If victim blaming goes unacknowledged or is dismissed as rubbish, then there is a very great risk to society in general. To leave it unacknowledged risks the chances of getting justice as not naming it can be construed, by implication as acceptance in some quarters.
It does not take too much imagination to perceive of a scenario when a cyclist killed on a road is blamed for riding on the road and considered to be acting like someone who kicks a crocodile. I find this attitude highly disrespectful toward the victim and really distressing for any grieving loved ones. Maybe kicking a crocodile is not a practice many should take up, but if this act is somehow equivalent to cycling on roads then we all need to watch out.
Point taken (in part).
You do clearly misunderstand my point then which I thought was very clear and positive. I don't think it's helpful when people on forums deconstruct a post and try to quote points out of context. As I said in my first post, I've come to the discussion late and has not read all of the posts. Then when I read a fair few and saw some that were commenting about black cars, it did make me wonder how tangential threads can become.

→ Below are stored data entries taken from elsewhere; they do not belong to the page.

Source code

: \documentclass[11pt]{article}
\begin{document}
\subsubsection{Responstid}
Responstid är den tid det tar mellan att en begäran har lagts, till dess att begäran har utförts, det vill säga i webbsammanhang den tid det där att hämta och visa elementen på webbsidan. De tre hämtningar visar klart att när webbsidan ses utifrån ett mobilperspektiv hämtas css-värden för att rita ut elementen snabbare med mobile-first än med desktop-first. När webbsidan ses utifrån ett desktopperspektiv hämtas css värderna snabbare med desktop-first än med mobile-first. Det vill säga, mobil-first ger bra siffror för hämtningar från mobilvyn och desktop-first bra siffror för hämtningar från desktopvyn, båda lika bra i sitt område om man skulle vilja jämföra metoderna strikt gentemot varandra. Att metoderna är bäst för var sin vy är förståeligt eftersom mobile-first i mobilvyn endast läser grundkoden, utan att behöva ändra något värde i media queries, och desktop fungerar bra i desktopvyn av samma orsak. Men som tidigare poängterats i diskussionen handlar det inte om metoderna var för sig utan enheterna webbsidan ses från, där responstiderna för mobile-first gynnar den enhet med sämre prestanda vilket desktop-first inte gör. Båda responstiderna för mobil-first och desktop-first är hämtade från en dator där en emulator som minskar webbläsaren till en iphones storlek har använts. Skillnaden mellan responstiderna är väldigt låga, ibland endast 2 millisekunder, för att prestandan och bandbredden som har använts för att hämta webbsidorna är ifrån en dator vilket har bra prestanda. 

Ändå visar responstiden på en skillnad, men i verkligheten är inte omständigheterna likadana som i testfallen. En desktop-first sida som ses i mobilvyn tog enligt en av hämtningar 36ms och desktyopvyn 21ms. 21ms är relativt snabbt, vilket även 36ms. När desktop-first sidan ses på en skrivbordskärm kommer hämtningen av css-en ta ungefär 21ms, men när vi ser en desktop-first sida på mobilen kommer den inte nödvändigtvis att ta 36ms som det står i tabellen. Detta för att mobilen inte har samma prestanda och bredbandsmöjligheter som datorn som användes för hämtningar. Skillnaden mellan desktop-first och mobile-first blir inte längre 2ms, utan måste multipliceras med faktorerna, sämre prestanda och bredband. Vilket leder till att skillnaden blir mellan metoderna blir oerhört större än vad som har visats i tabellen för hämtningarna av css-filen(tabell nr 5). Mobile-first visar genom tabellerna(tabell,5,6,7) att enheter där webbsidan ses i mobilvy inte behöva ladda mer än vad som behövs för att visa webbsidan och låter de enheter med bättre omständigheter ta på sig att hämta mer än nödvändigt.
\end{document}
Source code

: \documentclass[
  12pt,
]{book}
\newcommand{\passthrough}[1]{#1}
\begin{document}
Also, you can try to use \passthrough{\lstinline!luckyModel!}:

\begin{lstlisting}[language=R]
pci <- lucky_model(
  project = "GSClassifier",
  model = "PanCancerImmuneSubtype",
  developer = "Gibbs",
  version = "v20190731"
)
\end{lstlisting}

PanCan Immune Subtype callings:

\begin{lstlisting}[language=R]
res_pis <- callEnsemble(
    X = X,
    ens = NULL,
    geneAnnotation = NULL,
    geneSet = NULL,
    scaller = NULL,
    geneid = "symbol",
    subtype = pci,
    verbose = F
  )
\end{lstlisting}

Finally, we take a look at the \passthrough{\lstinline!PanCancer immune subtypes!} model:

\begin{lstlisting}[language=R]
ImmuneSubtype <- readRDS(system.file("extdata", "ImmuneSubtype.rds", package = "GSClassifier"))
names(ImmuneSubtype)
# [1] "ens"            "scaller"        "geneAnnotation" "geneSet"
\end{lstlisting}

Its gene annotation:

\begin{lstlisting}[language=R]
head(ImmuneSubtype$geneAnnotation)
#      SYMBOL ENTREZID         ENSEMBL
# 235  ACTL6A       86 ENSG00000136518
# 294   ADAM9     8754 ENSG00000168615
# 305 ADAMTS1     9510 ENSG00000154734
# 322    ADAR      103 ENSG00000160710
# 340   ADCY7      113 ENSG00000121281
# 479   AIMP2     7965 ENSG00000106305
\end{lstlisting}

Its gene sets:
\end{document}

But to use an example of a cyclist riding on a road and being killed and blamed because they were on the road (which they are entitled to be) is stretching it a bit.
It is counter-productive to the real issues at hand to start hypothesising about what could be, is it not?
My best friend was killed on a bike. I am not angry as you suggest and I do not have any unresolved issues relating to his death. He wasn't wearing hi-viz nor did he have lights but it was during broad daylight so he didn't need them.
My point regarding victim blaming was purely made on the basis that this seems to happen after the event but if thought actually goes into one's own safety be it proven or otherwise then why is it such an issue to take care of oneself through your own choices? It's up to the individual what they do but then what is the value of complaining if something happens?
To me, it sounds as though logic itself at times is being deconstructed and for what purpose?
Lobbying should be happening now to bring in presumed liability as per the link I thought I had posted thinking it would actually be of interest.
I hear a lot of people complaining about this and that but when it comes to it why don't some of you who think you have valid posts get off your backsides and get your thoughts down in writing and sent into the public inquiry?
Or is it just a case that most like to moan and do nothing of any value?
Sorry to play The Devil's Advocate but what changes if you're only prepared to speak out on a forum?
One of he biggest travesties of the year was the death of a cyclist who was hit by a van and the driver had many previous convictions. http://www.bbc.co.uk/news/amp/37283994
The sad part in all of this that the cyclist's death could possibly have been prevented. Instead of dealing with him properly at earlier opportunities, he was let off on grounds of hardship. The laughable thing (if it wasn't so sad) is that his family are really suffering now because of his idiotic actions and a human has been killed needlessly.
This is why I speak of conscientiousness. Drivers kill with impunity. You only need to read the various comments about road tax and all that BS that drivers level at cyclists.
I am a driver too to advanced level. That is the level everyone should be taught and tested to. There would be far less drivers on the road. I'm not anti-car. I own eight.
I am not anti-cyclist. I own a similar amount.